PNRR, le incertezze che agitano Bruxelles

Un eventuale fallimento del PNRR italiano sarebbe un problema politico per questa Commissione

27 Novembre 2023

La Stampa

Serena Sileoni

Argomenti / Politiche pubbliche

E’ una notizia così importante che la Commissione europea abbia approvato le modifiche al Pnrr? Ci sono due prospettive di risposta a questa domanda. Le modifiche sono, ha detto il ministro Fitto, frutto di un lavoro complesso. Difficile che potesse essere altrimenti: per un piano da oltre 190 miliardi, ogni modifica è frutto di attività complicate di valutazione e negoziazione, sia tecnica che politica. È anche comprensibile che il buon esito della modifica, ancora sottoposta a un passaggio definitivo in Consiglio, sia utilizzato dal governo come vetrina dei buoni e prolifici rapporti con l’Unione europea. Ciò non toglie, tuttavia, che tale revisione possa rivelarsi meno importante di quel che non si è indotti a credere di primo acchito. 

In primo luogo, la più importante delle novità è data dall’inserimento delle risorse e delle azioni che rientrano nel RepowerEU, il piano lanciato nel maggio 2022, all’indomani dell’invasione russa dell’Ucraina, per rendere l’Europa autonoma nell’approvvigionamento dell’energia e aiutare gli investimenti nella transizione energetica.
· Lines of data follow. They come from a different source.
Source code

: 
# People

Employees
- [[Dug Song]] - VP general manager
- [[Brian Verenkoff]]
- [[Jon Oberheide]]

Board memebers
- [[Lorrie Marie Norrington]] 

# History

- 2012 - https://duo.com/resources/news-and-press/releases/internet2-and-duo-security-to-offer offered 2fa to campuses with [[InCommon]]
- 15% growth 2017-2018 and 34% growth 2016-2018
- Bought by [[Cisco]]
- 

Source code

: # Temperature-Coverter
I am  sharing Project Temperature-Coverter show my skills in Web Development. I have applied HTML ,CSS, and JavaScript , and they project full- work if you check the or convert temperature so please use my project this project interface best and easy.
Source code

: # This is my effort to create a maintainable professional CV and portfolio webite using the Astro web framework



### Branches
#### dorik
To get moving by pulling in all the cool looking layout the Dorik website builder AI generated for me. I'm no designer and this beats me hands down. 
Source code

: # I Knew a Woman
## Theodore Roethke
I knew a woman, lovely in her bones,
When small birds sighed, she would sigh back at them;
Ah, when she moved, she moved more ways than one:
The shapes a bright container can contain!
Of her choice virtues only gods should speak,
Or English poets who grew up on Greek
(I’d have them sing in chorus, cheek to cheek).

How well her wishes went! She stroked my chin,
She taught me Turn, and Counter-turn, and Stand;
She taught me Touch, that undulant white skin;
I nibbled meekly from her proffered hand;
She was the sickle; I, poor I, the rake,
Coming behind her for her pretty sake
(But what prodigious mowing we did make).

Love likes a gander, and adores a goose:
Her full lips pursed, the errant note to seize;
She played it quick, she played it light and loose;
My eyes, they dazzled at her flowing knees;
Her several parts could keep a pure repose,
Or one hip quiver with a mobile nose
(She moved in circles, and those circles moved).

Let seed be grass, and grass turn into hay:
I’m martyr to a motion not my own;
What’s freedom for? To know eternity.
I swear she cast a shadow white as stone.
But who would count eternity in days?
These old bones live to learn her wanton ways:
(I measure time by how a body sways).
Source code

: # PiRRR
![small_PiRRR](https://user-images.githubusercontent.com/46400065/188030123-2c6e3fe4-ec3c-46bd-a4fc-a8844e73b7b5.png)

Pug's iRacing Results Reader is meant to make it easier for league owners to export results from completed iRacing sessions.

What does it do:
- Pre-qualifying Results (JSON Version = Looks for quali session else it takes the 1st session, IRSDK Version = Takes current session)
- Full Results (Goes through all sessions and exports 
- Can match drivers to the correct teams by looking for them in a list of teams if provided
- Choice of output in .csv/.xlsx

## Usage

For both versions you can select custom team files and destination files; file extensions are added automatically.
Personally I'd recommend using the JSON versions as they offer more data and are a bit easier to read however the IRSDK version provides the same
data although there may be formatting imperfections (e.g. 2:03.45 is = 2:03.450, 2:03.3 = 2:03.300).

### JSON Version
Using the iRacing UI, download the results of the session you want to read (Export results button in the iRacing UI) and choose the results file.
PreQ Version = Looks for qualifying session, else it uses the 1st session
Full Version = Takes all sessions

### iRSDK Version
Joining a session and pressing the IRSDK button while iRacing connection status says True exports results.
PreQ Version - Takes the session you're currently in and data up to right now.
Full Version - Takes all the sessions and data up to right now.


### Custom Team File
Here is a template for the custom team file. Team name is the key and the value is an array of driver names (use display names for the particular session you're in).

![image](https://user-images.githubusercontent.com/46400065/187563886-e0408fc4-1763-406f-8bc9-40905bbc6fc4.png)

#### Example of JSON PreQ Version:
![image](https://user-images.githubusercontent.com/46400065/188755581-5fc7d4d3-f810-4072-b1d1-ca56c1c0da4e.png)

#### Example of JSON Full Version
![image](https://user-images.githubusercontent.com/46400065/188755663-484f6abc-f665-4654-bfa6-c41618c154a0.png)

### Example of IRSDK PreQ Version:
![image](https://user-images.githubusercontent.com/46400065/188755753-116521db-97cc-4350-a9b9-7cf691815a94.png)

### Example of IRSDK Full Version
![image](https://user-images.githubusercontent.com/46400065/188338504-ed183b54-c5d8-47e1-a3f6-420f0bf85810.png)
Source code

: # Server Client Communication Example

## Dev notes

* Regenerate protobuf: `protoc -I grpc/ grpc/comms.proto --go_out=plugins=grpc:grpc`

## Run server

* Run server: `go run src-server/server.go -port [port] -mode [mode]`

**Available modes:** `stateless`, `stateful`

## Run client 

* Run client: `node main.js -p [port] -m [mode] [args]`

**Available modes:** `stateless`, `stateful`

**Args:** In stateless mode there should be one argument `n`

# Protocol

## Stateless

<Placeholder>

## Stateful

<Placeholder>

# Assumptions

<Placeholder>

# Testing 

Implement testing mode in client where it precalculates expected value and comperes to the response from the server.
Si tratta quindi di risorse e azioni che dovevano in ogni caso essere integrate nel Piano, così come è già avvenuto o sta avvenendo anche negli altri Stati beneficiari del Fondo di ripresa e resilienza. Delle sette riforme aggiuntive rispetto alle 59 già esistenti, 5, ad esempio, sono relative al piano Repower. 

Quanto agli investimenti, le modifiche del Piano rimodulano l’uso delle risorse e i tempi di esecuzione, anche stralciando alcuni progetti minori, senza tuttavia modificare, se non per circa tre miliardi in più, l’ammontare totale. Una messa in discussione della esorbitante cifra di finanziamenti avrebbe invece rappresentato, essa sì, un vero cambio di passo, anche alla luce delle difficoltà costantemente rappresentate sulla capacità di spendere bene quei soldi. 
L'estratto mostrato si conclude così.